His passing came two weeks after Yale won its first national title April 13 in Pittsburgh, defeating rival Quinnipiac. The Bulldogs are coached by Keith Allain, a student-athlete at Yale under Taylor and later his assistant in the 1980s.  

Born March 26, 1942, Taylor attended Harvard University from 1959-63 and played on the school's men's ice hockey team. He captained the Crimson team that won the Ivy League and ECAC Hockey Championship in 1963 and posted 46 goals and 33 assists for 79 points in 68 career games.

Taylor represented the United States twice as a player in international competition, competing on the U.S. Men’s National Team in both 1965 and 1967.

"The ECAC Hockey family, and hockey community, has suffered a great loss with the passing of coach Tim Taylor. He is an icon within ECAC Hockey and the entire sport,” remarked Steve Hagwell, ECAC Hockey Commissioner. “A gentleman's gentleman, Coach epitomized the true meaning of honor, integrity, loyalty and class. Coach truly was a blessing to everyone who had the privilege of knowing him. I certainly am a better man because of my relationship and friendship with coach. He will greatly missed, but not forgotten."

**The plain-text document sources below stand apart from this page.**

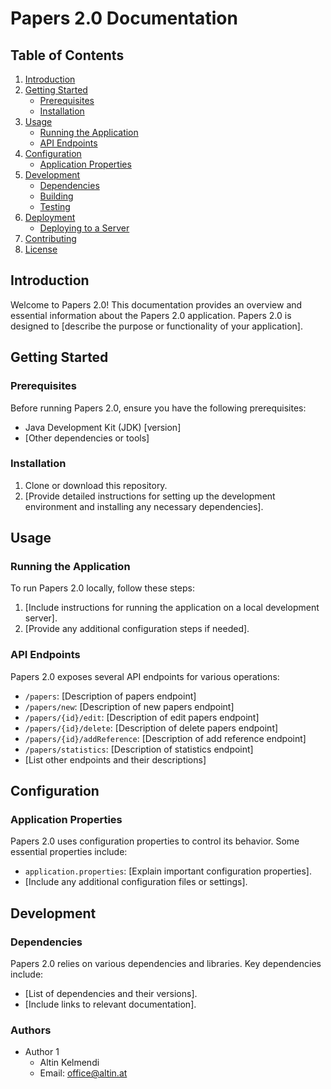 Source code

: # Papers 2.0 Documentation

## Table of Contents

1. [Introduction](#introduction)
2. [Getting Started](#getting-started)
    - [Prerequisites](#prerequisites)
    - [Installation](#installation)
3. [Usage](#usage)
    - [Running the Application](#running-the-application)
    - [API Endpoints](#api-endpoints)
4. [Configuration](#configuration)
    - [Application Properties](#application-properties)
5. [Development](#development)
    - [Dependencies](#dependencies)
    - [Building](#building)
    - [Testing](#testing)
6. [Deployment](#deployment)
    - [Deploying to a Server](#deploying-to-a-server)
7. [Contributing](#contributing)
8. [License](#license)

## Introduction

Welcome to Papers 2.0! This documentation provides an overview and essential information about the Papers 2.0 application. Papers 2.0 is designed to [describe the purpose or functionality of your application].

## Getting Started

### Prerequisites

Before running Papers 2.0, ensure you have the following prerequisites:

- Java Development Kit (JDK) [version]
- [Other dependencies or tools]

### Installation

1. Clone or download this repository.
2. [Provide detailed instructions for setting up the development environment and installing any necessary dependencies].

## Usage

### Running the Application

To run Papers 2.0 locally, follow these steps:

1. [Include instructions for running the application on a local development server].
2. [Provide any additional configuration steps if needed].

### API Endpoints

Papers 2.0 exposes several API endpoints for various operations:

- `/papers`: [Description of papers endpoint]
- `/papers/new`: [Description of new papers endpoint]
- `/papers/{id}/edit`: [Description of edit papers endpoint]
- `/papers/{id}/delete`: [Description of delete papers endpoint]
- `/papers/{id}/addReference`: [Description of add reference endpoint]
- `/papers/statistics`: [Description of statistics endpoint]
- [List other endpoints and their descriptions]

## Configuration

### Application Properties

Papers 2.0 uses configuration properties to control its behavior. Some essential properties include:

- `application.properties`: [Explain important configuration properties].
- [Include any additional configuration files or settings].

## Development

### Dependencies

Papers 2.0 relies on various dependencies and libraries. Key dependencies include:

- [List of dependencies and their versions].
- [Include links to relevant documentation].

### Authors

- Author 1
    * Altin Kelmendi
    - Email: office@altin.at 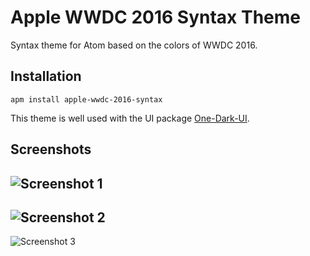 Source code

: # Apple WWDC 2016 Syntax Theme

Syntax theme for Atom based on the colors of WWDC 2016.

## Installation

`apm install apple-wwdc-2016-syntax`

This theme is well used with the UI package [One-Dark-UI](https://github.com/atom/one-dark-ui).

## Screenshots
![Screenshot 1](https://dl.dropboxusercontent.com/s/hqkvkvp9mxtpv2e/syntax-1.png)
---
![Screenshot 2](https://dl.dropboxusercontent.com/s/1wu5dlz779n3rzo/syntax-2.png)
---
![Screenshot 3](https://dl.dropboxusercontent.com/s/py9oewkxwzfwyj9/syntax-3.png)

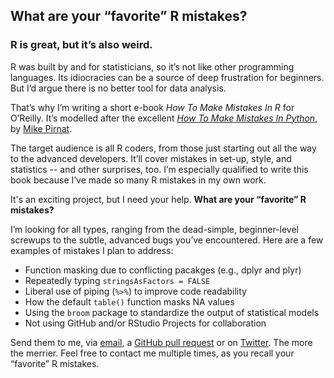 ## What are your “favorite” R mistakes?

### R is great, but it’s also weird. 

R was built by and for statisticians, so it’s not like other programming languages. Its idiocracies can be a source of deep frustration for beginners. But I’d argue there is no better tool for data analysis.

That’s why I’m writing a short e-book *How To Make Mistakes In R* for O’Reilly. It’s modelled after the excellent [*How To Make Mistakes In Python*](http://www.oreilly.com/programming/free/how-to-make-mistakes-in-python.csp), by [Mike Pirnat](http://mike.pirnat.com/). 

The target audience is all R coders, from those just starting out all the way to the advanced developers. It’ll cover mistakes in set-up, style, and statistics -- and other surprises, too. I’m especially qualified to write this book because I’ve made so many R mistakes in my own work.

It's an exciting project, but I need your help. **What are your “favorite” R mistakes?**

I’m looking for all types, ranging from the dead-simple, beginner-level screwups to the subtle, advanced bugs you’ve encountered. Here are a few examples of mistakes I plan to address:

- Function masking due to conflicting pacakges (e.g., dplyr and plyr)
- Repeatedly typing `stringsAsFactors = FALSE`
- Liberal use of piping (`%>%`) to improve code readability
- How the default `table()` function masks NA values
- Using the `broom` package to standardize the output of statistical models
- Not using GitHub and/or RStudio Projects for collaboration

Send them to me, via [email](mailto:andrew.w.flowers@gmail.com), a [GitHub pull request](https://github.com/andrewflowers) or on [Twitter](https://twitter.com/andrewflowers). The more the merrier. Feel free to contact me multiple times, as you recall your “favorite” R mistakes. 



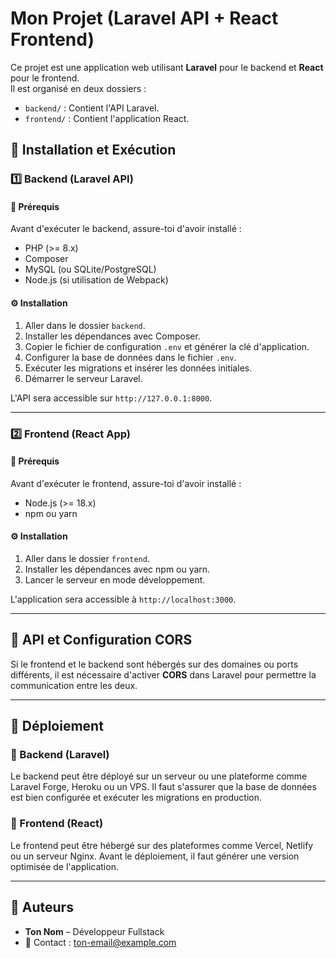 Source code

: # Mon Projet (Laravel API + React Frontend)

Ce projet est une application web utilisant **Laravel** pour le backend et **React** pour le frontend.  
Il est organisé en deux dossiers :
- `backend/` : Contient l'API Laravel.
- `frontend/` : Contient l'application React.

## 🚀 Installation et Exécution

### 1️⃣ Backend (Laravel API)

#### 📌 Prérequis
Avant d'exécuter le backend, assure-toi d'avoir installé :
- PHP (>= 8.x)
- Composer
- MySQL (ou SQLite/PostgreSQL)
- Node.js (si utilisation de Webpack)

#### ⚙️ Installation
1. Aller dans le dossier `backend`.
2. Installer les dépendances avec Composer.
3. Copier le fichier de configuration `.env` et générer la clé d'application.
4. Configurer la base de données dans le fichier `.env`.
5. Exécuter les migrations et insérer les données initiales.
6. Démarrer le serveur Laravel.

L'API sera accessible sur `http://127.0.0.1:8000`.

---

### 2️⃣ Frontend (React App)

#### 📌 Prérequis
Avant d'exécuter le frontend, assure-toi d'avoir installé :
- Node.js (>= 18.x)
- npm ou yarn

#### ⚙️ Installation
1. Aller dans le dossier `frontend`.
2. Installer les dépendances avec npm ou yarn.
3. Lancer le serveur en mode développement.

L'application sera accessible à `http://localhost:3000`.

---

## 🔗 API et Configuration CORS

Si le frontend et le backend sont hébergés sur des domaines ou ports différents, il est nécessaire d'activer **CORS** dans Laravel pour permettre la communication entre les deux.

---

## 🎯 Déploiement

### 🚀 Backend (Laravel)
Le backend peut être déployé sur un serveur ou une plateforme comme Laravel Forge, Heroku ou un VPS. Il faut s'assurer que la base de données est bien configurée et exécuter les migrations en production.

### 🚀 Frontend (React)
Le frontend peut être hébergé sur des plateformes comme Vercel, Netlify ou un serveur Nginx. Avant le déploiement, il faut générer une version optimisée de l'application.

---

## 📌 Auteurs
- **Ton Nom** – Développeur Fullstack  
- 📧 Contact : ton-email@example.com  

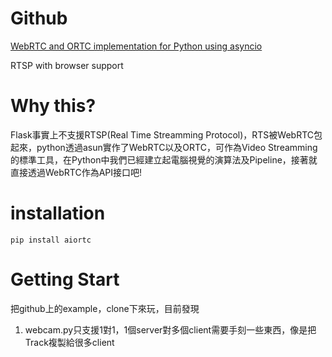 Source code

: # Github

[WebRTC and ORTC implementation for Python using asyncio](https://github.com/aiortc/aiortc)

RTSP with browser support

# Why this?

Flask事實上不支援RTSP(Real Time Streamming Protocol)，RTS被WebRTC包起來，python透過asun實作了WebRTC以及ORTC，可作為Video Streamming的標準工具，在Python中我們已經建立起電腦視覺的演算法及Pipeline，接著就直接透過WebRTC作為API接口吧!

# installation

 `pip install aiortc`

# Getting Start

把github上的example，clone下來玩，目前發現

1. webcam.py只支援1對1，1個server對多個client需要手刻一些東西，像是把Track複製給很多client
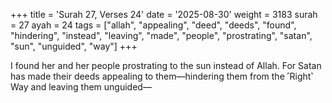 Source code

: +++
title = 'Surah 27, Verses 24'
date = '2025-08-30'
weight = 3183
surah = 27
ayah = 24
tags = ["allah", "appealing", "deed", "deeds", "found", "hindering", "instead", "leaving", "made", "people", "prostrating", "satan", "sun", "unguided", "way"]
+++

I found her and her people prostrating to the sun instead of Allah. For Satan has made their deeds appealing to them—hindering them from the ˹Right˺ Way and leaving them unguided— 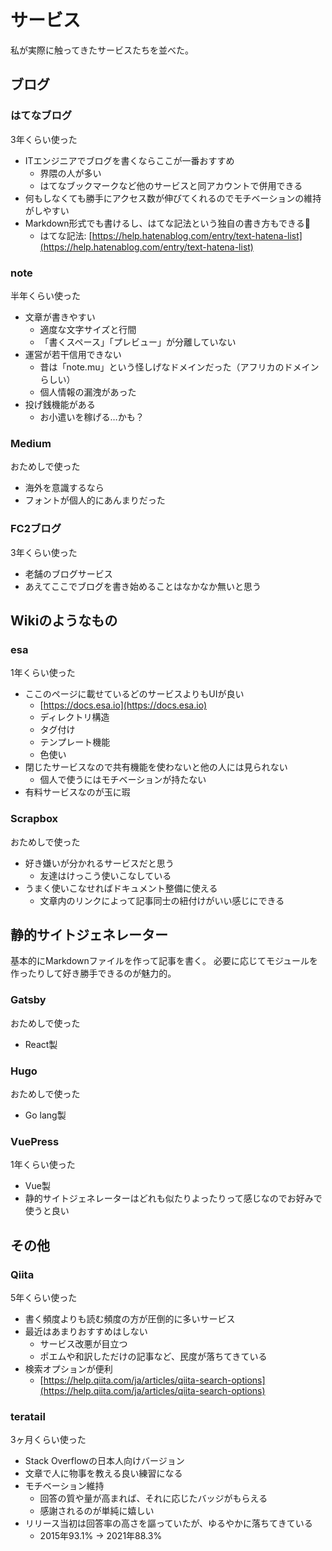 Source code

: # サービス

私が実際に触ってきたサービスたちを並べた。

## ブログ

### はてなブログ

3年くらい使った

- ITエンジニアでブログを書くならここが一番おすすめ
  - 界隈の人が多い
  - はてなブックマークなど他のサービスと同アカウントで併用できる
- 何もしなくても勝手にアクセス数が伸びてくれるのでモチベーションの維持がしやすい
- Markdown形式でも書けるし、はてな記法という独自の書き方もできる
  - はてな記法: [https://help.hatenablog.com/entry/text-hatena-list](https://help.hatenablog.com/entry/text-hatena-list)

### note

半年くらい使った

- 文章が書きやすい
  - 適度な文字サイズと行間
  - 「書くスペース」「プレビュー」が分離していない
- 運営が若干信用できない
  - 昔は「note.mu」という怪しげなドメインだった（アフリカのドメインらしい）
  - 個人情報の漏洩があった
- 投げ銭機能がある
  - お小遣いを稼げる…かも？

### Medium

おためしで使った

- 海外を意識するなら
- フォントが個人的にあんまりだった

### FC2ブログ

3年くらい使った

- 老舗のブログサービス
- あえてここでブログを書き始めることはなかなか無いと思う

## Wikiのようなもの

### esa

1年くらい使った

- ここのページに載せているどのサービスよりもUIが良い
  - [https://docs.esa.io](https://docs.esa.io)
  - ディレクトリ構造
  - タグ付け
  - テンプレート機能
  - 色使い
- 閉じたサービスなので共有機能を使わないと他の人には見られない
  - 個人で使うにはモチベーションが持たない
- 有料サービスなのが玉に瑕

### Scrapbox

おためしで使った

- 好き嫌いが分かれるサービスだと思う
  - 友達はけっこう使いこなしている
- うまく使いこなせればドキュメント整備に使える
  - 文章内のリンクによって記事同士の紐付けがいい感じにできる

## 静的サイトジェネレーター

基本的にMarkdownファイルを作って記事を書く。
必要に応じてモジュールを作ったりして好き勝手できるのが魅力的。

### Gatsby

おためしで使った

- React製

### Hugo

おためしで使った

- Go lang製

### VuePress

1年くらい使った

- Vue製
- 静的サイトジェネレーターはどれも似たりよったりって感じなのでお好みで使うと良い

## その他

### Qiita

5年くらい使った

- 書く頻度よりも読む頻度の方が圧倒的に多いサービス
- 最近はあまりおすすめはしない
  - サービス改悪が目立つ
  - ポエムや和訳しただけの記事など、民度が落ちてきている
- 検索オプションが便利
  - [https://help.qiita.com/ja/articles/qiita-search-options](https://help.qiita.com/ja/articles/qiita-search-options)

### teratail

3ヶ月くらい使った

- Stack Overflowの日本人向けバージョン
- 文章で人に物事を教える良い練習になる
- モチベーション維持
  - 回答の質や量が高まれば、それに応じたバッジがもらえる
  - 感謝されるのが単純に嬉しい
- リリース当初は回答率の高さを謳っていたが、ゆるやかに落ちてきている
  - 2015年93.1% -> 2021年88.3%
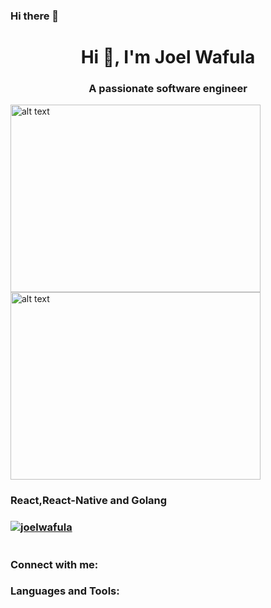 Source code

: ### Hi there 👋

<h1 align="center">Hi 👋, I'm Joel Wafula</h1>
<h3 align="center">A passionate software engineer</h3>
<div>
  <img src="https://user-images.githubusercontent.com/107958113/228742401-2c6a51cd-ea43-459e-adac-5a71c0a20338.png" alt="alt text" width="400px" height="300"px>
  <img src="https://user-images.githubusercontent.com/107958113/228750072-579bcde5-bf32-43d3-b44e-e87318d9c22c.png" alt="alt text" width="400px" height="300"px>
</div>




<h3>React,React-Native and Golang<h3>




<p align="left"> <a href="https://github.com/ryo-ma/github-profile-trophy"><img src="https://github-profile-trophy.vercel.app/?username=joelwafula" alt="joelwafula" /></a> </p>

<p align="left"> <a href="https://twitter.com/" target="blank"><img src="https://img.shields.io/twitter/follow/?logo=twitter&style=for-the-badge" alt="" /></a> </p>




<h3 align="left">Connect with me:</h3>


<h3 align="left">Languages and Tools:</h3>
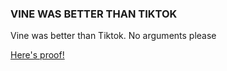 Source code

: <html> 
<head> 
</head>
<body>
<h3>VINE WAS BETTER THAN TIKTOK</h3> 
<p>Vine was better than Tiktok. No arguments please</p>
<a href="https://www.youtube.com/watch?v=DOQr3lZv-Ec">Here's proof!</a>
<p>
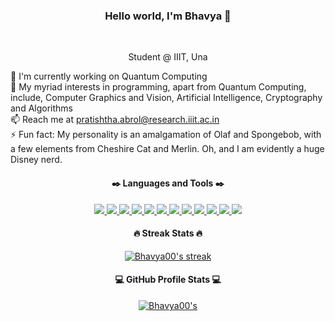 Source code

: <h3 align="center">
  Hello world, I'm Bhavya 👋
</h3>
<br>
<p align="center">
  Student @ IIIT, Una
  <br>
  
</p>
<p align="left">
  🔬 I'm currently working on Quantum Computing 
  <br>
  🌱 My myriad interests in programming, apart from Quantum Computing, include, Computer Graphics and Vision, Artificial Intelligence, Cryptography and Algorithms
  <br>
  📫 Reach me at <a href="mailto: pratishtha.abrol@research.iiit.ac.in">pratishtha.abrol@research.iiit.ac.in</a>
  <br>
  ⚡ Fun fact: My personality is an amalgamation of Olaf and Spongebob, with a few elements from Cheshire Cat and Merlin. Oh, and I am evidently a huge Disney nerd.
</p>
<h4 align="center">
  ✒️ Languages and Tools ✒️
</h4>
<p align="center">
  <a href="https://www.python.org/">
    <img src="https://img.shields.io/badge/Python-14354C?style=for-the-badge&logo=python&logoColor=white"/>

  <a href="">
    <img src="https://img.shields.io/badge/C-00599C?style=for-the-badge&logo=c&logoColor=white"/>
  </a>
  <a href="https://www.cplusplus.com/">
    <img src="https://img.shields.io/badge/C%2B%2B-00599C?style=for-the-badge&logo=c%2B%2B&logoColor=white"/>
  </a>


  <a href="https://www.r-project.org/">
    <img src="https://img.shields.io/badge/R-276DC3?style=for-the-badge&logo=r&logoColor=whit"/>
  </a>
  <a href="https://docs.opencv.org/master/index.html">
    <img src="https://img.shields.io/badge/OpenCV-27338e?style=for-the-badge&logo=OpenCV&logoColor=white"/>
  </a>
  <a href="https://jupyter.org/">
    <img src="https://img.shields.io/badge/Jupyter-F37626.svg?&style=for-the-badge&logo=Jupyter&logoColor=white"/>
  </a>
  <a href="">
    <img src="https://img.shields.io/badge/Markdown-000000?style=for-the-badge&logo=markdown&logoColor=white"/>
  </a>

  <a href="">
    <img src="https://img.shields.io/badge/Shell_Script-121011?style=for-the-badge&logo=gnu-bash&logoColor=white"/>
  </a>
  <a href="https://getbootstrap.com/">
    <img src="https://img.shields.io/badge/Bootstrap-563D7C?style=for-the-badge&logo=bootstrap&logoColor=white"/>
  </a>

 

  <a href="https://www.tensorflow.org/">
    <img src="https://img.shields.io/badge/Tensorflow-F37626.svg?style=for-the-badge&logo=Tensorflow&logoColor=white"/>
  </a>

  <a href="https://www.anaconda.com/">
    <img src="https://img.shields.io/badge/conda-342B029.svg?&style=for-the-badge&logo=anaconda&logoColor=white"/>
  </a>

  <a href="https://git-scm.com/">
    <img src="https://img.shields.io/badge/Git-F05032?style=for-the-badge&logo=git&logoColor=white"/>
  </a>
 
</p>
<h4 align="center">
  🔥 Streak Stats 🔥
</h4>
<p align="center">
  <a href="https://github.com/DenverCoder1/github-readme-streak-stats">
    <img title="🔥 Get streak stats for your profile at git.io/streak-stats" alt="Bhavya00's streak" src="https://github-readme-streak-stats.herokuapp.com/?user=Bhavya00&theme=monokai-metallian&hide_border=true"/>
  </a>
</p>
<h4 align="center">
  💻 GitHub Profile Stats 💻
</h4>
<p align="center">
  <a href="https://github.com/anuraghazra/github-readme-stats"><img alt=Bhavya00's Github Stats" src="https://github-readme-stats.vercel.app/api?username=Bhavya00&show_icons=true&count_private=true&theme=react&hide_border=true&bg_color=1F222E&title_color=F85D7F&icon_color=F8D866" /></a>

Taylor’s coaching resume includes a historic 28-year run (1976-83/1984-93/1994-2006) as the head coach of Yale’s men’s ice hockey team. He coached more games than anyone else in the history of the ECAC Hockey and led the Bulldogs to 19 ECAC Hockey playoff appearances. He earned the ECAC Hockey Coach of the Year Award on three occasions (1987, 1992, 1998). He won more games (337) than any coach in the 117-year history of the program.

ECAC Hockey renamed its coach of the year award for Taylor in 2007.

The 1997-98 season, one in which he was honored with the Spencer Penrose Award as the NCAA Division I Coach of the Year, included a school-record 23 wins, Yale’s first conference crown and a berth in the NCAA tournament.